▶ _EXERCISE OBJECTIVE_
Restate verbatim the span of lines below between the line with "- Automated multi-step" and the line with "- Architected **event-driven", including those two lines, and only that span.

Stored entries
►
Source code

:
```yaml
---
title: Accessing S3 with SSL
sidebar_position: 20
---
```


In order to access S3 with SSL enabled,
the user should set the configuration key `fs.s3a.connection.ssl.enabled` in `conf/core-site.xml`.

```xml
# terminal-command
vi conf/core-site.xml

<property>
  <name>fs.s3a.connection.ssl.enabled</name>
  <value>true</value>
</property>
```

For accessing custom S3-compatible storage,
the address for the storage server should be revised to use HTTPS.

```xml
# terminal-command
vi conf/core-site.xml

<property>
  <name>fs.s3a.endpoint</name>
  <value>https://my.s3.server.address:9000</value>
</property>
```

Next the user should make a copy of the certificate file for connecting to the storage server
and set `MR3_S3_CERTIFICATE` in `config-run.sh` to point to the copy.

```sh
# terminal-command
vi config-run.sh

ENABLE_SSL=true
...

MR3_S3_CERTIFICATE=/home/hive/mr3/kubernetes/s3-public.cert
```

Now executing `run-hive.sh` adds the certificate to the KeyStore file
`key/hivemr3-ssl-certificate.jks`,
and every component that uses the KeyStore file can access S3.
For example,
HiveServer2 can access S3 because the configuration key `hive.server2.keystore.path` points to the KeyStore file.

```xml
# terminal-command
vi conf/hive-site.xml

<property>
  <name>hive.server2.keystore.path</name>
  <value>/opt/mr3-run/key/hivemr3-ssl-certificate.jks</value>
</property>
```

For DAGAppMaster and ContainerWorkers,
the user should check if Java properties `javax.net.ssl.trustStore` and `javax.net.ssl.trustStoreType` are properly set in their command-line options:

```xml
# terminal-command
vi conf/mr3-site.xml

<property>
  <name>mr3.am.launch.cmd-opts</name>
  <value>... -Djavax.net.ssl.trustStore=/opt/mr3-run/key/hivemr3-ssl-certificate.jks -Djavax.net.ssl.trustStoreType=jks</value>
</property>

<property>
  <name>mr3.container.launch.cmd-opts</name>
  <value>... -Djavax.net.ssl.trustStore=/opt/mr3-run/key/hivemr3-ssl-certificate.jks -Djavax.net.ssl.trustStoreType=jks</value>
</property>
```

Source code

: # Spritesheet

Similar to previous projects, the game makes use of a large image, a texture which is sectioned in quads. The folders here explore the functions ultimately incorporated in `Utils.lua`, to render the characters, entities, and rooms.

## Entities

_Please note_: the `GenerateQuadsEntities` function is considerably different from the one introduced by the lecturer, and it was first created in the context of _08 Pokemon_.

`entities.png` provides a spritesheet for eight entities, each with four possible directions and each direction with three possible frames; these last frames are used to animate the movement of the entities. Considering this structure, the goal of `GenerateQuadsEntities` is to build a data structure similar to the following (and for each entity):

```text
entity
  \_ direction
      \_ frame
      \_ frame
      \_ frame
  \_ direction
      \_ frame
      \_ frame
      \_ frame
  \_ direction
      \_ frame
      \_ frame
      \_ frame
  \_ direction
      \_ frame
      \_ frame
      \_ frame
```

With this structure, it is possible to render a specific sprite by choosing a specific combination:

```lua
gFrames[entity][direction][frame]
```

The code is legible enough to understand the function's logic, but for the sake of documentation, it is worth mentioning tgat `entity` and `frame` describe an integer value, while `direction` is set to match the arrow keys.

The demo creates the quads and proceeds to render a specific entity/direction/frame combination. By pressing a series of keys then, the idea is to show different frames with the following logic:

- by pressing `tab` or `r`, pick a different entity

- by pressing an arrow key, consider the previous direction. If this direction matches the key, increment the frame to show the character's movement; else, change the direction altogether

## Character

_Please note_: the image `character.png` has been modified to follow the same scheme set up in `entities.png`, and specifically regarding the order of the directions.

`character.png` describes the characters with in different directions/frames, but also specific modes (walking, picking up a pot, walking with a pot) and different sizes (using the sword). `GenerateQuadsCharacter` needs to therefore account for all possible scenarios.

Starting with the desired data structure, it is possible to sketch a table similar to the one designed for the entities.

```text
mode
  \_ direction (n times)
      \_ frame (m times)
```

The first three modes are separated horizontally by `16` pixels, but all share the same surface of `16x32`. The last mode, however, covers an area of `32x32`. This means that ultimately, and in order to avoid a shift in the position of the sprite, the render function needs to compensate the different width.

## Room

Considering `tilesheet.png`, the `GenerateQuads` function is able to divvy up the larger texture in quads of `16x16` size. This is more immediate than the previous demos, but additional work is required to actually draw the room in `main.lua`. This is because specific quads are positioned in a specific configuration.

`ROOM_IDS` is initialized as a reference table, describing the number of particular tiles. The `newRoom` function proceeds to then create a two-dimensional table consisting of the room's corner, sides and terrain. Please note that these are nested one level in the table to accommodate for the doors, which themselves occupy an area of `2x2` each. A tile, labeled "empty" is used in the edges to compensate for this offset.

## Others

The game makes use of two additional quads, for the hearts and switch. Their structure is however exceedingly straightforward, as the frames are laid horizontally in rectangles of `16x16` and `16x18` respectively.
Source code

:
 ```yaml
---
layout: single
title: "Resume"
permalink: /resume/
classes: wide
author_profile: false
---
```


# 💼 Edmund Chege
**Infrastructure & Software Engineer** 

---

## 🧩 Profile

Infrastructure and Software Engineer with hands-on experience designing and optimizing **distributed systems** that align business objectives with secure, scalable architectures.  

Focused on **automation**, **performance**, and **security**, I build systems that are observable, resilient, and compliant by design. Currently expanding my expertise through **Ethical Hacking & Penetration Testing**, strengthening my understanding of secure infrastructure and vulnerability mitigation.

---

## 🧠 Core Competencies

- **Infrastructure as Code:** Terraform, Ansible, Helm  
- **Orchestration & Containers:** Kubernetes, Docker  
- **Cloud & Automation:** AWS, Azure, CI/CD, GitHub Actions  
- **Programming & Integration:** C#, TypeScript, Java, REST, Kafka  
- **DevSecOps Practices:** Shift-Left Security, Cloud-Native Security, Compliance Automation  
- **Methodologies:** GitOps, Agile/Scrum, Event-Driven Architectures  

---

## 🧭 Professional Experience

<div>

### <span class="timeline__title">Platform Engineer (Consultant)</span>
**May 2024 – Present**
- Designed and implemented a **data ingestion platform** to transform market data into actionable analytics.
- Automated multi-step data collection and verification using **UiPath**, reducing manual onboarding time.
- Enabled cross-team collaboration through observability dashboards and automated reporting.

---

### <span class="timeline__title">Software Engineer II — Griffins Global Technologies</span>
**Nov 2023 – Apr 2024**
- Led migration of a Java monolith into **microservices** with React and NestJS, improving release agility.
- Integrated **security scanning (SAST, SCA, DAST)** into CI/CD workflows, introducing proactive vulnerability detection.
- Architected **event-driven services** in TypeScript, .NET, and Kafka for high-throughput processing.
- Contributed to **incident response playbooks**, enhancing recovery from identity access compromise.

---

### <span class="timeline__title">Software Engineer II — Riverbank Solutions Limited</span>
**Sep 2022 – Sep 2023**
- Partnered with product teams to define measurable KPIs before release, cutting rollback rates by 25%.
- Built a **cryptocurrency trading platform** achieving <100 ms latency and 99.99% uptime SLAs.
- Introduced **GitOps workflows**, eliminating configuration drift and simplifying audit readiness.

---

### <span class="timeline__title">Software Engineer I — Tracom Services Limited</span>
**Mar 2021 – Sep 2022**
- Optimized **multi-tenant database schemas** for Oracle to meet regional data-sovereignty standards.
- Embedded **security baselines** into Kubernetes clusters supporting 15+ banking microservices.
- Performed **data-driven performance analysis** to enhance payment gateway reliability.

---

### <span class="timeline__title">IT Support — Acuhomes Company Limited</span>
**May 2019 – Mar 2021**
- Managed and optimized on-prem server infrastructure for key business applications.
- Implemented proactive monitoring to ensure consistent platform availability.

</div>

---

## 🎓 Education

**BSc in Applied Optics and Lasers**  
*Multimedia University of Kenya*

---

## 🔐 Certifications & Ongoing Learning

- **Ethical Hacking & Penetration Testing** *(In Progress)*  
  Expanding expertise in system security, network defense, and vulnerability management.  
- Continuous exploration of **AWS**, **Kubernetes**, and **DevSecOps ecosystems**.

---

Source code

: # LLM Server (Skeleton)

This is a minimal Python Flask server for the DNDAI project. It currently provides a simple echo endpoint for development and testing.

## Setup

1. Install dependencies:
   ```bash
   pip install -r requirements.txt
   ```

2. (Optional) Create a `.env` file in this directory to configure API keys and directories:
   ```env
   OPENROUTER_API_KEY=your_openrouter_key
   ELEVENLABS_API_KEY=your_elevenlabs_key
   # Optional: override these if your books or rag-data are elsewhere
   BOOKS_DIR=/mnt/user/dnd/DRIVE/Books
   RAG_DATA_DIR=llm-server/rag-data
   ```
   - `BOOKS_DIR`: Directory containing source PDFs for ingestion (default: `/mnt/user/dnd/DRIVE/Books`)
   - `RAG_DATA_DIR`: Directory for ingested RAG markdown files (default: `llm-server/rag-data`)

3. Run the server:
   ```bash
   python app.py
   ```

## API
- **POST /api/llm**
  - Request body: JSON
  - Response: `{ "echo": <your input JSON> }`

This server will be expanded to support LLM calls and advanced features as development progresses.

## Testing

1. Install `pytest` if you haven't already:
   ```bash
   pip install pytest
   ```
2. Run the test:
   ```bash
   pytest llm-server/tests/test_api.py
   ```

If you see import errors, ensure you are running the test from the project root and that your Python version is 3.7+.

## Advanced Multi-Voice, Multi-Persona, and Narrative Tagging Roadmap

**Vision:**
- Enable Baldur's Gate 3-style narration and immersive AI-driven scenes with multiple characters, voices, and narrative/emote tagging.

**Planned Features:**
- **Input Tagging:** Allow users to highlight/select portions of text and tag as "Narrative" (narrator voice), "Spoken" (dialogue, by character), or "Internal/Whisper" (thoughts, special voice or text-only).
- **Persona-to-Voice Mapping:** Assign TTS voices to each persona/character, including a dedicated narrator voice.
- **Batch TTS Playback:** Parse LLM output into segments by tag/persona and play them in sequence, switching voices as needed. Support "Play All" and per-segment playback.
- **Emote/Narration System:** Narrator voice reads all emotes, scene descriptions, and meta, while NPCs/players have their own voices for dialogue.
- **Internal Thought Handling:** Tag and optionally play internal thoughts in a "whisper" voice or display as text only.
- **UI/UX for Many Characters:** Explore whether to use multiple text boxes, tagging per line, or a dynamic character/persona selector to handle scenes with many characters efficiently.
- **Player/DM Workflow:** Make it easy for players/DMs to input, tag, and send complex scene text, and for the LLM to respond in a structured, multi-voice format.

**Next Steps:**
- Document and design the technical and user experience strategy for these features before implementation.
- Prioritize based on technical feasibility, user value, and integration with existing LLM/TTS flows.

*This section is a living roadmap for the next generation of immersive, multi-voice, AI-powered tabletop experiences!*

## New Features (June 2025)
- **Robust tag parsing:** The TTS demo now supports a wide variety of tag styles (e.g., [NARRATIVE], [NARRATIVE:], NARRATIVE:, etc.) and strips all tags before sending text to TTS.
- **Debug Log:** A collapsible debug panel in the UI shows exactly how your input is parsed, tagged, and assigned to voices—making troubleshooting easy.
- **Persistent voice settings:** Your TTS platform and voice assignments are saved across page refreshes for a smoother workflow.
◄
▶ _FINISHED EXERCISE_
- Automated multi-step data collection and verification using **UiPath**, reducing manual onboarding time.
- Enabled cross-team collaboration through observability dashboards and automated reporting.

---

### <span class="timeline__title">Software Engineer II — Griffins Global Technologies</span>
**Nov 2023 – Apr 2024**
- Led migration of a Java monolith into **microservices** with React and NestJS, improving release agility.
- Integrated **security scanning (SAST, SCA, DAST)** into CI/CD workflows, introducing proactive vulnerability detection.
- Architected **event-driven services** in TypeScript, .NET, and Kafka for high-throughput processing.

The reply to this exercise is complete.